The problem with "us" having problems is that we are, all of us, very
atypical. We don't experience "normal people" problems, being comparatively
affluent, generally male, technologically proficient, and uniquely able to
think in terms of systems, processes, abstractions, and algebraic math. There
are also, relatively speaking, very few of us. The number of people with PTO
and no idea what to do with it, is not as large as the number of people with
PTO who know exactly what to do with it because they have families, which is
not as large as the number of people who work hourly with no PTO at all.

In addition, we've all had the experience of an ignorant manager, executive,
or client thinking they know better because they considered themselves a power
user, or because they "used to" do the task we were designing or building a
solution for, or because "it's just common sense." Maybe you were able to
prove them wrong by walking them through it, or showing them usability tests,
or maybe you ended up having to build the feature and watch it fail in the
market before something changed.

You are never entirely like your user, and you are most different from them by
the fact that you can build a solution (getting it for free after your labor
is complete), whereas you are asking them to pay you for it (meaning they have
to choose to not buy other things).

That's why Blank/Ries want you to validate by "getting out of the building"
and focus on actually getting paid.

------
notduncansmith
There's a lot of literature on the web as to "how to validate" your idea, but
not all of it is good so I'll reiterate the tactic that has worked for me,
time and time again: Build a landing page, and send traffic to it.

1\. Decide what your core value proposition is, then write enough copy to fill
up a landing page. If you're not an experienced copywriter, hire this out.
Otherwise, all you'll validate is your own ability to write shitty copy.

2\. Make some fake screenshots. You don't have to be a photoshop wizard,
chances are someone has implemented something that looks like whatever
features you want to highlight, so just steal their screenshots and Photoshop
your branding onto them if necessary.

3\. Download a decent-looking Wordpress template. Host it on DigitalOcean,
they have a preconfigured Wordpress droplet and you can get 2 months of
hosting for free (more than enough time to validate your idea).

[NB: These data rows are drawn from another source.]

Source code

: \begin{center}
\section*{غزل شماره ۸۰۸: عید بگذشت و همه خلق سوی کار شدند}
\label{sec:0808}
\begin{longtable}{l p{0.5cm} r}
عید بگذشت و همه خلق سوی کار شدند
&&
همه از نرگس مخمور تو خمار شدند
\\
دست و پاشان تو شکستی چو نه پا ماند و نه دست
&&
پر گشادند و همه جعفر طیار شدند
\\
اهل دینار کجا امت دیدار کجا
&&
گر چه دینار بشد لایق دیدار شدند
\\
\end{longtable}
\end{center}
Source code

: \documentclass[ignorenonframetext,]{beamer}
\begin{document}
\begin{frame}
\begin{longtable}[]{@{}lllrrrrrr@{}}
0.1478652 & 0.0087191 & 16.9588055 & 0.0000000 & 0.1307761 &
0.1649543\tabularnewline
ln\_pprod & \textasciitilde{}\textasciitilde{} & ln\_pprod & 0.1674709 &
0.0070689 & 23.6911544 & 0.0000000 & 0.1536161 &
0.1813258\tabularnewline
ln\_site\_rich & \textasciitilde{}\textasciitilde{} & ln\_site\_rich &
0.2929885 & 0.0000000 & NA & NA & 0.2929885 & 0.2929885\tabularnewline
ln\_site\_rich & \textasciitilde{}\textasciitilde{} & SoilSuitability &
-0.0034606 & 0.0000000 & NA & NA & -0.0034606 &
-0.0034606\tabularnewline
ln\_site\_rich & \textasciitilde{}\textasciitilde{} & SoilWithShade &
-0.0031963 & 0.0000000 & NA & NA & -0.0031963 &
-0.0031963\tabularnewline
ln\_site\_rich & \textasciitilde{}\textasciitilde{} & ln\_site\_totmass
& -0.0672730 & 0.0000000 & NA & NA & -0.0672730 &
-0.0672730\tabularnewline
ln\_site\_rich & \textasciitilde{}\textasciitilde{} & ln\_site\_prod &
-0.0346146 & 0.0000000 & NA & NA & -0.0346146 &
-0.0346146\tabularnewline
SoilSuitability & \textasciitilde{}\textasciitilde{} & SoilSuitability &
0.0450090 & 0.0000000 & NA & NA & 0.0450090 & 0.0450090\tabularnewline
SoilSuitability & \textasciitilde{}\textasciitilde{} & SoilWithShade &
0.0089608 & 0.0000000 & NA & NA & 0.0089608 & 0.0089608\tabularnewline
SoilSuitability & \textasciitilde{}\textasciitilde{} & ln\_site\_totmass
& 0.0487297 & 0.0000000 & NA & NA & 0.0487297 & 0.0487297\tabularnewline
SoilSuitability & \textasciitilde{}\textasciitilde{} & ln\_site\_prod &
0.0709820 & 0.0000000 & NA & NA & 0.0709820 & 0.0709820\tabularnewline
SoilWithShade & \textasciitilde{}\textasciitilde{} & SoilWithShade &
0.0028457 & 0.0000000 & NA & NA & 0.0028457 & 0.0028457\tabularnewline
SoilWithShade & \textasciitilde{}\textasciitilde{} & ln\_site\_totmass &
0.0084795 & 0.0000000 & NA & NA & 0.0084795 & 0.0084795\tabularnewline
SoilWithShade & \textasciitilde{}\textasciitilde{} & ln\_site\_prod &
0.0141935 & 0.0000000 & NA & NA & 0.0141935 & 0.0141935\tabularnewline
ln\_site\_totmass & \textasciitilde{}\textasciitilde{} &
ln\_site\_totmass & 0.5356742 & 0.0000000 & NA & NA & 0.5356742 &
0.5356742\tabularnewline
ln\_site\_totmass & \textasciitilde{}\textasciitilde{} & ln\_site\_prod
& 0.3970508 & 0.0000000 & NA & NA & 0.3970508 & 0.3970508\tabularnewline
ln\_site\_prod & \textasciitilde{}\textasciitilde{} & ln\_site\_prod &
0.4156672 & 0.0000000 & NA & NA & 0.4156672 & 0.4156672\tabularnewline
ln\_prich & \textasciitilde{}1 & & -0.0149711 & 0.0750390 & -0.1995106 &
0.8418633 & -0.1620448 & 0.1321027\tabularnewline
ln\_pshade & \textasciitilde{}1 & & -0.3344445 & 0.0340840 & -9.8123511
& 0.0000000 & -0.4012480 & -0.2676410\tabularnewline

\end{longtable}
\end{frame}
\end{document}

4\. Set up an email subscription. This will give you a nice heuristic as to
whether or not people find it valuable, and if a lot of people sign up, you
have the added benefit of having a list of people to market to once you
launch. You can do this with MailChimp, also for free.

5\. (Only if you plan on charging) Build a "button to nowhere" with a pricetag
attached. This is the true test of whether or not you've come up with
something people will pay for. Make sure it actually does _something_ , and be
sure to tell people that they won't actually be charged, that you're just
validating the idea and you're really happy they're interested. If they
haven't already signed up for the newsletter, give them a chance to do so
here.

6\. Throw traffic at it. You can find coupon codes for AdWords and Bing Ads
credits all over the place. Post it here, and promote the hell out of on
various websites, mailing lists, etc. BetaList is a good one.

7\. Personally talk to anyone that signed up for the email (preferably over
the phone/Skype). Get a really good idea of the problem they want solved, and
see what features they'd like. Ignore the made-up Henry Ford quote about
faster horses; just be sure to take outside input with a grain of salt and
you'll be fine.

I can guarantee that if your landing page is decently appealing to the eye,
and your copy adequately expresses your value proposition in an appealing way,
then you will validate your idea.

All of the above can be done for 0 money down, only a bit of time (which
hopefully you have available to invest in spades, since you're considering
doing building a product). Good luck, and if you need any help, shoot me an
email: hello at duncanmsmith.com.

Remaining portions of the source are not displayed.